# Work required
An exact copy of the data is required, with no pictures in it.

# Records
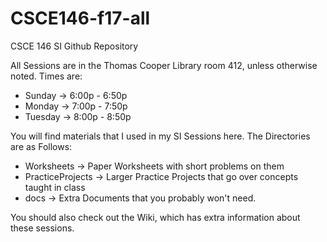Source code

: # CSCE146-f17-all
CSCE 146 SI Github Repository

All Sessions are in the Thomas Cooper Library room 412, unless otherwise noted. Times are:
* Sunday -> 6:00p - 6:50p
* Monday -> 7:00p - 7:50p
* Tuesday -> 8:00p - 8:50p

You will find materials that I used in my SI Sessions here. The Directories are as Follows:
* Worksheets -> Paper Worksheets with short problems on them
* PracticeProjects -> Larger Practice Projects that go over concepts taught in class
* docs -> Extra Documents that you probably won't need.

You should also check out the Wiki, which has extra information about these sessions.
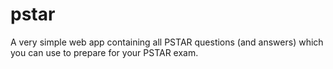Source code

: pstar
=====

A very simple web app containing all PSTAR questions (and answers) which you can use to prepare for your PSTAR exam.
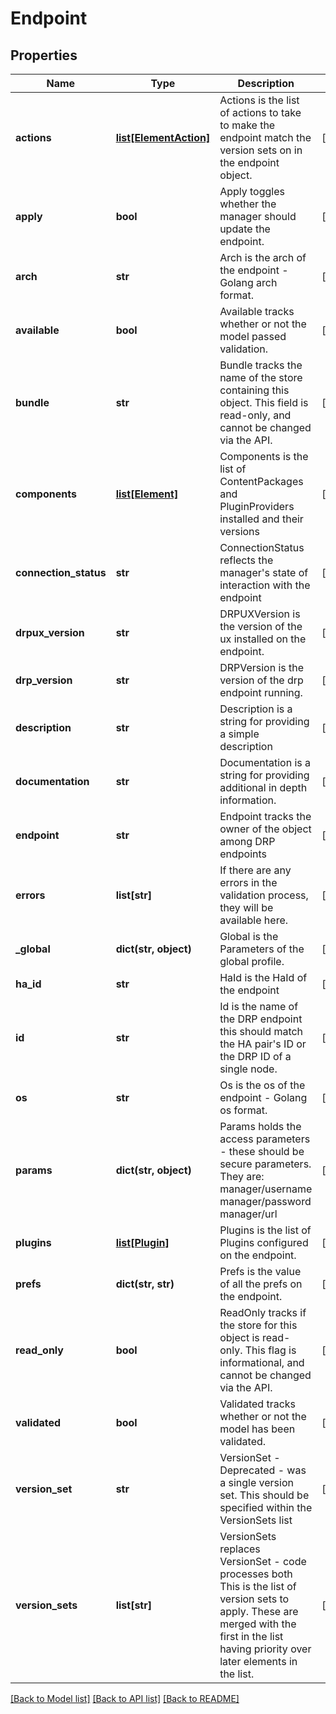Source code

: # Endpoint

## Properties
Name | Type | Description | Notes
------------ | ------------- | ------------- | -------------
**actions** | [**list[ElementAction]**](ElementAction.md) | Actions is the list of actions to take to make the endpoint match the version sets on in the endpoint object. | [optional] 
**apply** | **bool** | Apply toggles whether the manager should update the endpoint. | [optional] 
**arch** | **str** | Arch is the arch of the endpoint - Golang arch format. | [optional] 
**available** | **bool** | Available tracks whether or not the model passed validation. | [optional] 
**bundle** | **str** | Bundle tracks the name of the store containing this object. This field is read-only, and cannot be changed via the API. | [optional] 
**components** | [**list[Element]**](Element.md) | Components is the list of ContentPackages and PluginProviders installed and their versions | [optional] 
**connection_status** | **str** | ConnectionStatus reflects the manager&#39;s state of interaction with the endpoint | [optional] 
**drpux_version** | **str** | DRPUXVersion is the version of the ux installed on the endpoint. | [optional] 
**drp_version** | **str** | DRPVersion is the version of the drp endpoint running. | [optional] 
**description** | **str** | Description is a string for providing a simple description | [optional] 
**documentation** | **str** | Documentation is a string for providing additional in depth information. | [optional] 
**endpoint** | **str** | Endpoint tracks the owner of the object among DRP endpoints | [optional] 
**errors** | **list[str]** | If there are any errors in the validation process, they will be available here. | [optional] 
**_global** | **dict(str, object)** | Global is the Parameters of the global profile. | [optional] 
**ha_id** | **str** | HaId is the HaId of the endpoint | [optional] 
**id** | **str** | Id is the name of the DRP endpoint this should match the HA pair&#39;s ID or the DRP ID of a single node. | [optional] 
**os** | **str** | Os is the os of the endpoint - Golang os format. | [optional] 
**params** | **dict(str, object)** | Params holds the access parameters - these should be secure parameters. They are: manager/username manager/password manager/url | [optional] 
**plugins** | [**list[Plugin]**](Plugin.md) | Plugins is the list of Plugins configured on the endpoint. | [optional] 
**prefs** | **dict(str, str)** | Prefs is the value of all the prefs on the endpoint. | [optional] 
**read_only** | **bool** | ReadOnly tracks if the store for this object is read-only. This flag is informational, and cannot be changed via the API. | [optional] 
**validated** | **bool** | Validated tracks whether or not the model has been validated. | [optional] 
**version_set** | **str** | VersionSet - Deprecated - was a single version set. This should be specified within the VersionSets list | [optional] 
**version_sets** | **list[str]** | VersionSets replaces VersionSet - code processes both This is the list of version sets to apply.  These are merged with the first in the list having priority over later elements in the list. | [optional] 

[[Back to Model list]](../README.md#documentation-for-models) [[Back to API list]](../README.md#documentation-for-api-endpoints) [[Back to README]](../README.md)



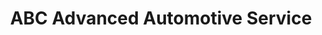 ---
title: "ABC Advanced Automotive Service"
url: /billings/abc-advanced-automotive-service/
shop: Autowerkstatt
---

# Answer to this exercise
Source code

: # CSCE146-f17-all
CSCE 146 SI Github Repository

All Sessions are in the Thomas Cooper Library room 412, unless otherwise noted. Times are:
* Sunday -> 6:00p - 6:50p
* Monday -> 7:00p - 7:50p
* Tuesday -> 8:00p - 8:50p

You will find materials that I used in my SI Sessions here. The Directories are as Follows:
* Worksheets -> Paper Worksheets with short problems on them
* PracticeProjects -> Larger Practice Projects that go over concepts taught in class
* docs -> Extra Documents that you probably won't need.

You should also check out the Wiki, which has extra information about these sessions.
Source code

: pstar
=====

A very simple web app containing all PSTAR questions (and answers) which you can use to prepare for your PSTAR exam.
Source code

: # Endpoint

## Properties
Name | Type | Description | Notes
------------ | ------------- | ------------- | -------------
**actions** | [**list[ElementAction]**](ElementAction.md) | Actions is the list of actions to take to make the endpoint match the version sets on in the endpoint object. | [optional] 
**apply** | **bool** | Apply toggles whether the manager should update the endpoint. | [optional] 
**arch** | **str** | Arch is the arch of the endpoint - Golang arch format. | [optional] 
**available** | **bool** | Available tracks whether or not the model passed validation. | [optional] 
**bundle** | **str** | Bundle tracks the name of the store containing this object. This field is read-only, and cannot be changed via the API. | [optional] 
**components** | [**list[Element]**](Element.md) | Components is the list of ContentPackages and PluginProviders installed and their versions | [optional] 
**connection_status** | **str** | ConnectionStatus reflects the manager&#39;s state of interaction with the endpoint | [optional] 
**drpux_version** | **str** | DRPUXVersion is the version of the ux installed on the endpoint. | [optional] 
**drp_version** | **str** | DRPVersion is the version of the drp endpoint running. | [optional] 
**description** | **str** | Description is a string for providing a simple description | [optional] 
**documentation** | **str** | Documentation is a string for providing additional in depth information. | [optional] 
**endpoint** | **str** | Endpoint tracks the owner of the object among DRP endpoints | [optional] 
**errors** | **list[str]** | If there are any errors in the validation process, they will be available here. | [optional] 
**_global** | **dict(str, object)** | Global is the Parameters of the global profile. | [optional] 
**ha_id** | **str** | HaId is the HaId of the endpoint | [optional] 
**id** | **str** | Id is the name of the DRP endpoint this should match the HA pair&#39;s ID or the DRP ID of a single node. | [optional] 
**os** | **str** | Os is the os of the endpoint - Golang os format. | [optional] 
**params** | **dict(str, object)** | Params holds the access parameters - these should be secure parameters. They are: manager/username manager/password manager/url | [optional] 
**plugins** | [**list[Plugin]**](Plugin.md) | Plugins is the list of Plugins configured on the endpoint. | [optional] 
**prefs** | **dict(str, str)** | Prefs is the value of all the prefs on the endpoint. | [optional] 
**read_only** | **bool** | ReadOnly tracks if the store for this object is read-only. This flag is informational, and cannot be changed via the API. | [optional] 
**validated** | **bool** | Validated tracks whether or not the model has been validated. | [optional] 
**version_set** | **str** | VersionSet - Deprecated - was a single version set. This should be specified within the VersionSets list | [optional] 
**version_sets** | **list[str]** | VersionSets replaces VersionSet - code processes both This is the list of version sets to apply.  These are merged with the first in the list having priority over later elements in the list. | [optional] 

[[Back to Model list]](../README.md#documentation-for-models) [[Back to API list]](../README.md#documentation-for-api-endpoints) [[Back to README]](../README.md)



 ---
title: "ABC Advanced Automotive Service"
url: /billings/abc-advanced-automotive-service/
shop: Autowerkstatt
---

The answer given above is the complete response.